Visual sensation combines with the tactile and muscular sensations, and forms sensorial constructions which succeed each, other, continue, and arrange themselves logically: in lieu of sensations, there are objects and relations of space between these objects, and the actions which connect them, and the phenomena which pass from one to the other. All that is only sensation, if you will; but merely as the agglutinated molecules of cement and of stone are a palace.

Thus the whole series of visual events which compose our experiment with the tuning-fork can be coherently explained. One understands that It is the movement of my hand equipped with the bow which is communicated to the tuning-fork. One understands that this movement passing into the fork has changed its form and rhythm, that the waves produced by the fork transmit themselves, by the oscillations of the air-molecules, to our tympanum, and so on. There is in all this series of experiments an admirable continuity which fully satisfies our minds. However much we might be convinced by the theoretical reasons given above, that we have quite as much right to represent the same series of events in an auditory form, we should be incapable of realising that form to ourselves.

What would be the structure of the ear to any one who only knew it through the sense of hearing? What would become of the tympanum, the small bones, the cochlea, and the terminations of the acoustic nerve, if it were only permitted to represent them in the language of sound? It is very difficult to imagine.

Since, however, we are theorising, let us not be stopped by a few difficulties of comprehension. Perhaps a little training might enable us to overcome them. Perhaps musicians, who discern as much reality in what one hears as in what one sees, would be more apt than other folk to understand the necessary transposition. Some of them, in their autobiographies, have made, by the way, very suggestive remarks on the importance they attribute to sound: and, moreover, the musical world, with its notes, its intervals, and its orchestration, lives and develops in a manner totally independent of vibration.

Perhaps we can here quote one or two examples which may give us a lead. To measure the length of a body instead of applying to it a yard-wand, one might listen to its sound; for the pitch of the sound given by two cords allows us to deduce their difference of length, and even the absolute length of each. The chemical composition of a body might be noted by its electric resistance and the latter verified by the telephone; that is to say, by the ear. Or, to take a more subtle example. We might make calculations with sounds of which we have studied the harmonic relations as we do nowadays with figures. A sum in rule of three might even be solved sonorously; for, given three sounds, the ear can find a fourth which should have the same relation to the third as the second to the first. Every musical ear performs this operation easily; now, this fourth sound, what else is it but the fourth term in a rule of three? And by taking into consideration the number of its vibrations a numerical solution would be found to the problem. This novel form of calculating machine might serve to fix the price of woollen stuffs, to calculate brokerages and percentages, and the solution would be obtained without the aid of figures, without calculation, without visualisation, and by the ear alone.

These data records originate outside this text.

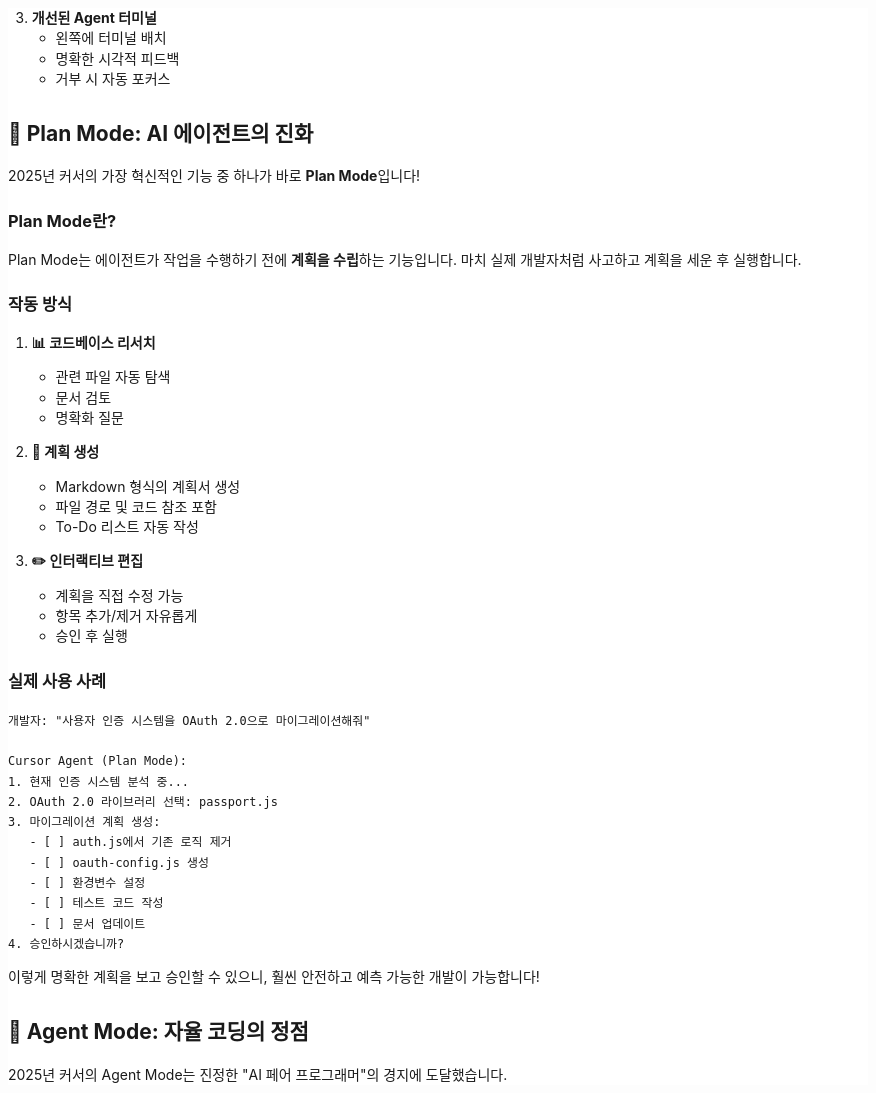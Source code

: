3. **개선된 Agent 터미널**
   - 왼쪽에 터미널 배치
   - 명확한 시각적 피드백
   - 거부 시 자동 포커스

## 🚀 Plan Mode: AI 에이전트의 진화

2025년 커서의 가장 혁신적인 기능 중 하나가 바로 **Plan Mode**입니다!

### Plan Mode란?

Plan Mode는 에이전트가 작업을 수행하기 전에 **계획을 수립**하는 기능입니다. 마치 실제 개발자처럼 사고하고 계획을 세운 후 실행합니다.

### 작동 방식

1. **📊 코드베이스 리서치**
   - 관련 파일 자동 탐색
   - 문서 검토
   - 명확화 질문

2. **📝 계획 생성**
   - Markdown 형식의 계획서 생성
   - 파일 경로 및 코드 참조 포함
   - To-Do 리스트 자동 작성

3. **✏️ 인터랙티브 편집**
   - 계획을 직접 수정 가능
   - 항목 추가/제거 자유롭게
   - 승인 후 실행

### 실제 사용 사례

```
개발자: "사용자 인증 시스템을 OAuth 2.0으로 마이그레이션해줘"

Cursor Agent (Plan Mode):
1. 현재 인증 시스템 분석 중...
2. OAuth 2.0 라이브러리 선택: passport.js
3. 마이그레이션 계획 생성:
   - [ ] auth.js에서 기존 로직 제거
   - [ ] oauth-config.js 생성
   - [ ] 환경변수 설정
   - [ ] 테스트 코드 작성
   - [ ] 문서 업데이트
4. 승인하시겠습니까?
```

이렇게 명확한 계획을 보고 승인할 수 있으니, 훨씬 안전하고 예측 가능한 개발이 가능합니다!

## 🎯 Agent Mode: 자율 코딩의 정점

2025년 커서의 Agent Mode는 진정한 "AI 페어 프로그래머"의 경지에 도달했습니다.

By following up this idea, also, we might go a little further. We might arrive at the conviction that our present science is human, petty, and contingent; that it is closely linked with the structure of our sensory organs; that this structure results from the evolution which fashioned these organs; that this evolution has been an accident of history; that in the future it may be different; and that, consequently, by the side or in the stead of our modern science, the work of our eyes and hands—and also of our words—there might have been constituted, there may still be constituted, sciences entirely and extraordinarily new—auditory, olfactory, and gustatory sciences, and even others derived from other kinds of sensations which we can neither foresee nor conceive because they are not, for the moment, differentiated in us. Outside the matter we know, a very special matter fashioned of vision and touch, there may exist other matter with totally different properties.

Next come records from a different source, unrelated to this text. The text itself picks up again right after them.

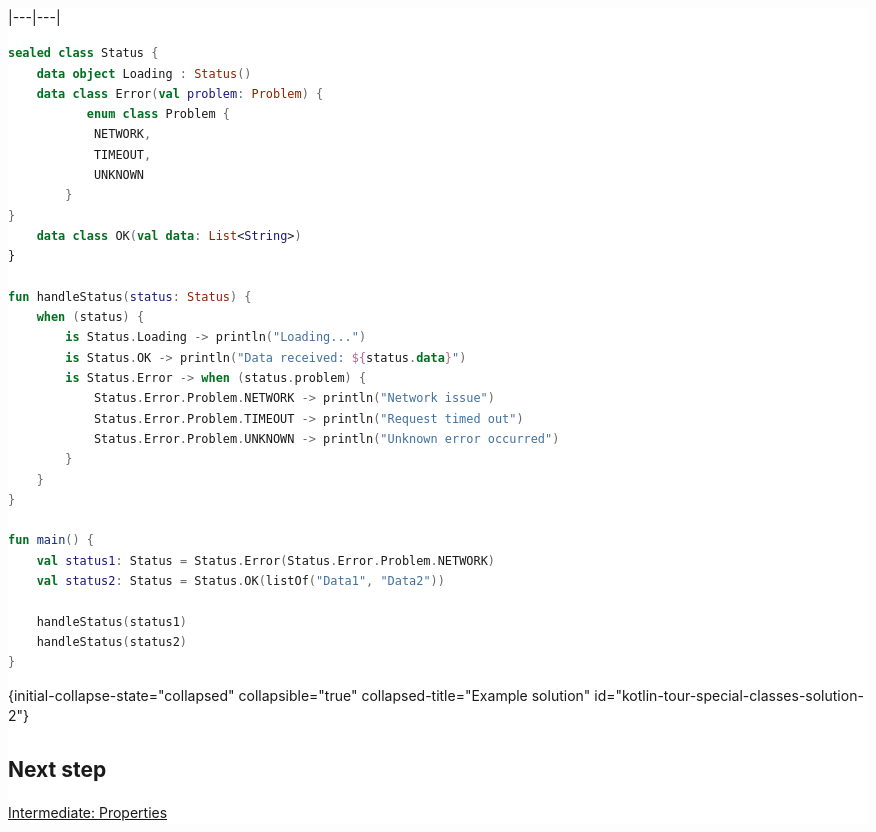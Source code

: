 |---|---|
```kotlin
sealed class Status {
    data object Loading : Status()
    data class Error(val problem: Problem) {
           enum class Problem {
            NETWORK,
            TIMEOUT,
            UNKNOWN
        }
}
    data class OK(val data: List<String>)
}

fun handleStatus(status: Status) {
    when (status) {
        is Status.Loading -> println("Loading...")
        is Status.OK -> println("Data received: ${status.data}")
        is Status.Error -> when (status.problem) {
            Status.Error.Problem.NETWORK -> println("Network issue")
            Status.Error.Problem.TIMEOUT -> println("Request timed out")
            Status.Error.Problem.UNKNOWN -> println("Unknown error occurred")
        }
    }
}

fun main() {
    val status1: Status = Status.Error(Status.Error.Problem.NETWORK)
    val status2: Status = Status.OK(listOf("Data1", "Data2"))

    handleStatus(status1)
    handleStatus(status2)
}
```
{initial-collapse-state="collapsed" collapsible="true" collapsed-title="Example solution" id="kotlin-tour-special-classes-solution-2"}

## Next step

[Intermediate: Properties](kotlin-tour-intermediate-properties.md)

But let us bring our dream to an end. The interest of our discussion does not lie in the hypothetical substitution of hearing or any other sense for sight. It lies in the complete suppression of all explanation of the noumenal object in terms borrowed from the language of sensation. And that is our last word. We must, by setting aside the mechanical theory, free ourselves from a too narrow conception of the constitution of matter. And this liberation will be to us a great advantage which we shall soon reap. We shall avoid the error of believing that mechanics is the only real thing and that all that cannot be explained by mechanics must be incomprehensible. We shall then gain more liberty of mind for understanding what the union of the soul with the body[9 - See [Note 1] (#x1_x_1_i74) on p. 3 (#x1_pgepubid00018) .—Ed.] may be.

CHAPTER IV

ANSWERS TO SOME OBJECTIONS, AND SUMMARY

I have set forth the foregoing ideas by taking the road which to me seemed the best. On reflection it has occurred to me that my manner of exposition and demonstration may be criticised much more than my conclusion. Now, as it is the conclusion alone which here is of importance, it is expedient not to make it responsible for the arguments by which I have supported it.

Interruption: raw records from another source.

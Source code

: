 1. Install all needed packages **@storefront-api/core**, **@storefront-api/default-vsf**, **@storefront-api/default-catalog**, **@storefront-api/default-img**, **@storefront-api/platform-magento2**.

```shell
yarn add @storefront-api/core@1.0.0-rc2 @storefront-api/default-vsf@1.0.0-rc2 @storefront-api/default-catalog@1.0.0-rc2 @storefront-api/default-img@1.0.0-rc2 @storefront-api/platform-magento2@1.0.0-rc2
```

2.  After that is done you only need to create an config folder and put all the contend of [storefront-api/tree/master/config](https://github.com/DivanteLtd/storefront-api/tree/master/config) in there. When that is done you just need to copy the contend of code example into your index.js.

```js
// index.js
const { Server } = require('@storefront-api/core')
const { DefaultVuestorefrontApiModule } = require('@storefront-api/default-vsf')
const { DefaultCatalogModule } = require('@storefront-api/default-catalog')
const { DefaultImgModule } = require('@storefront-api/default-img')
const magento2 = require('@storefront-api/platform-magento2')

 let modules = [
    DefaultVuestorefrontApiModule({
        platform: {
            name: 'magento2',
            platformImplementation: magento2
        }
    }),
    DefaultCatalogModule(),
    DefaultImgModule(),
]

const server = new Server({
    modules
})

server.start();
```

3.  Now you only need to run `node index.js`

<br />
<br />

These arguments resolve themselves into the attestation that between objects and our consciousness there exists an intermediary, our nervous system. We have even established that the existence of this intermediary is directly proved by observation, and from this I have concluded that we do not directly perceive the object itself but a tertium quid, which is our sensations.

Several objections to this might be made. Let us enumerate them.

1. It is not inconceivable that objects may act directly on our consciousness without taking the intermediary of our nervous system. Some authors, the spiritualists notably, believe in the possibility of disembodied souls, and they admit by implication that these souls remain in communication with the terrestrial world, witness our actions, and hear our speech. Since they no longer have organs of sense, we must suppose that these wandering souls, if they exist, can directly perceive material objects. It is evident that such hypotheses have, up till now, nothing scientific in them, and that the demonstrations of them which are given raise a feeling of scepticism more than anything else. Nevertheless, we have not the right to exclude, by a priori argument, the possibility of this category of phenomena.

2. Several German authors have maintained in recent years, that if the nervous system intervenes in the perception of external objects, it is a faithful intermediary which should not work any change on those physical actions which it gathers from outside to transmit to our consciousness. From this, point of view colour would exist as colour, outside our eyes, sound would exist as sound, and in a general way there would not be, in matter, any mysterious property left, since we should perceive matter as it is. This is a very unexpected interpretation, by which men of science have come to acknowledge the correctness of the common belief: they rehabilitate an opinion which philosophers have till now turned to ridicule, under the name of naïve realism. All which proves that the naïveté of some may be the excessive refinement of others.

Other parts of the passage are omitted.